Introducing compulsory pensions for employers and workers is the only solution to the £27 billion pension gap in the UK, according to a report by market analyst Datamonitor.
The report said the UK is the only EU country planning to lower public spending on pensions, and points out that other countries such as Australia, the Netherlands, Sweden and Switzerland have already implemented successful mandatory pension schemes.
Countries in the EU currently spend 10.4 per cent of GDP on public pension provision, a figure that is expected to rise to 13.3 per cent by 2050. In contrast, the UK is expected to reduce spending over the next 50 years from 5.5 per cent to 4.4 per cent of GDP.
According to Datamonitor, it is not just low-income workers who are not saving enough for their retirement. Women, graduates and ethnic minorities all rely heavily on state support.

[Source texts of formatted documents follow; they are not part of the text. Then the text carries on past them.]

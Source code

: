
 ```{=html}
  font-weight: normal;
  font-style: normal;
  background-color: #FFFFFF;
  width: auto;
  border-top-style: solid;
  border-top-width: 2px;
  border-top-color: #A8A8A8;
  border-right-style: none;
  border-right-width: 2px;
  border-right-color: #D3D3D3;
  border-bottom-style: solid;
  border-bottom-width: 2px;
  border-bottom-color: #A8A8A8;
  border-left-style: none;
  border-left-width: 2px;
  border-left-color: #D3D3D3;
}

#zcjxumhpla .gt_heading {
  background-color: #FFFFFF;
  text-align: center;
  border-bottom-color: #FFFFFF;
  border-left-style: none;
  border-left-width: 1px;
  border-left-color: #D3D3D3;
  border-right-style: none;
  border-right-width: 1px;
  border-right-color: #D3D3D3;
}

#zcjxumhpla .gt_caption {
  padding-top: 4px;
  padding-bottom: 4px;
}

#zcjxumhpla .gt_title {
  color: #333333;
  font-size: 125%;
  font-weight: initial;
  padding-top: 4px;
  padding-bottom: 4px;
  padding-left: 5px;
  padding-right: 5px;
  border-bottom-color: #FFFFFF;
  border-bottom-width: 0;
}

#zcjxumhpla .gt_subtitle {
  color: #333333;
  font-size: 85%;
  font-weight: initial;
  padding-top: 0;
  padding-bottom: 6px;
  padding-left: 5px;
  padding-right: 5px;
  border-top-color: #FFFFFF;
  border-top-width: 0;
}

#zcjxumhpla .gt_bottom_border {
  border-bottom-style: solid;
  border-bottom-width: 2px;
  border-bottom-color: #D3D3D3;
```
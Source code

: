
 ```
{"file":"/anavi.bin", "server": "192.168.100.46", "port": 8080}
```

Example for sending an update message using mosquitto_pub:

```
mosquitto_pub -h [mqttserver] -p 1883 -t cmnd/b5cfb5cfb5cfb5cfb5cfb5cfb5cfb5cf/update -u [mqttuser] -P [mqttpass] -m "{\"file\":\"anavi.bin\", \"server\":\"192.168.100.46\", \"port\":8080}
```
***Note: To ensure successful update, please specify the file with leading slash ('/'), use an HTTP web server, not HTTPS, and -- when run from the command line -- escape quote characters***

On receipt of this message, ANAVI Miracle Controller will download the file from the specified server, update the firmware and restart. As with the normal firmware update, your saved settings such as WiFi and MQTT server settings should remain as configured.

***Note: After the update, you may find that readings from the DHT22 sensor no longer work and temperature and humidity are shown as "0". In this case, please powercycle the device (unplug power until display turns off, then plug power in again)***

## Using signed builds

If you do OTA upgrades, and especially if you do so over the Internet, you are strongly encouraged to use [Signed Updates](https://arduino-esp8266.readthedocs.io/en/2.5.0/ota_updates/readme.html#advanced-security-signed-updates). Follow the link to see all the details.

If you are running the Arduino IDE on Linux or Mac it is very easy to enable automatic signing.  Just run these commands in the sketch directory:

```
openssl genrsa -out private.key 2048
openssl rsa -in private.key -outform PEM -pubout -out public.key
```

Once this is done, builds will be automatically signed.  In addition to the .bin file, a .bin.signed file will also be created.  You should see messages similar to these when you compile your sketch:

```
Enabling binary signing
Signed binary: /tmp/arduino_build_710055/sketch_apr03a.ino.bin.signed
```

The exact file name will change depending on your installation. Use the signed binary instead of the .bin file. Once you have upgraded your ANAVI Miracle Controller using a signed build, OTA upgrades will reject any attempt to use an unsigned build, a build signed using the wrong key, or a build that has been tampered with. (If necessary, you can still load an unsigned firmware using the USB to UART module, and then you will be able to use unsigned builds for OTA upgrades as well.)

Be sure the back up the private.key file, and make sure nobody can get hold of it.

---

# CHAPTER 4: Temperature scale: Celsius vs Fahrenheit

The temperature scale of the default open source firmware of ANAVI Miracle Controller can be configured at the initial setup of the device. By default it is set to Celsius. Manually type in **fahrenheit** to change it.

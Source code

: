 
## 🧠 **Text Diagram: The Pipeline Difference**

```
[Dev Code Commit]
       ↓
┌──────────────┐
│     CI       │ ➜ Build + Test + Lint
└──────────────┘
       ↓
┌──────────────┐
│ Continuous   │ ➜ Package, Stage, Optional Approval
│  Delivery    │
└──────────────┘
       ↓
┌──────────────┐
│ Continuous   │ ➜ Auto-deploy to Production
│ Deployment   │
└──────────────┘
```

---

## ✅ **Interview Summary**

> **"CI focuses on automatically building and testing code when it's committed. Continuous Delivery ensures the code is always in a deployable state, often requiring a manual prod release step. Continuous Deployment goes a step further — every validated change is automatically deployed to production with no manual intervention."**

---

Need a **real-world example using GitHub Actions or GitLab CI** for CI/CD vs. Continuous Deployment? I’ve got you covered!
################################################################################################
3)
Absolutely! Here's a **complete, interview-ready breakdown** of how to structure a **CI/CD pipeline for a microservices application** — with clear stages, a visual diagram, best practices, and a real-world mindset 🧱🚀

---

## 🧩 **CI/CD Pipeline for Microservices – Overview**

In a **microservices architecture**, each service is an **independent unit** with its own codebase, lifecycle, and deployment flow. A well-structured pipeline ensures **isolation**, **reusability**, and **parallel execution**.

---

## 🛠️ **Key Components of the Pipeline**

The report calls for the introduction of ďno-frillsĒ compulsory occupational pensions that allow flexible withdrawals, protect members from stock market changes and "guarantee consumers an adequate standard of living when reaching requirement."
The entire pension industry needs a 'face lift', the report adds. "There should be a substantial improvement in pension products to make them more suitable to the target market."
Liz Hartley, a financial analyst at Datamonitor, said: "Britain is trying to move away from workers supporting pensioners by encouraging individual saving. However, large consumer segments are failing to contribute to a pension, causing an estimated £27bn shortfall in the amount needed to guarantee an adequate retirement."
She suggests that the Government first introduces employer compulsion, with employee compulsion following later. Not all employees would be included in the compulsory system, however, with workers on the lowest incomes still relying on state support, while small employers or new businesses would also be excluded.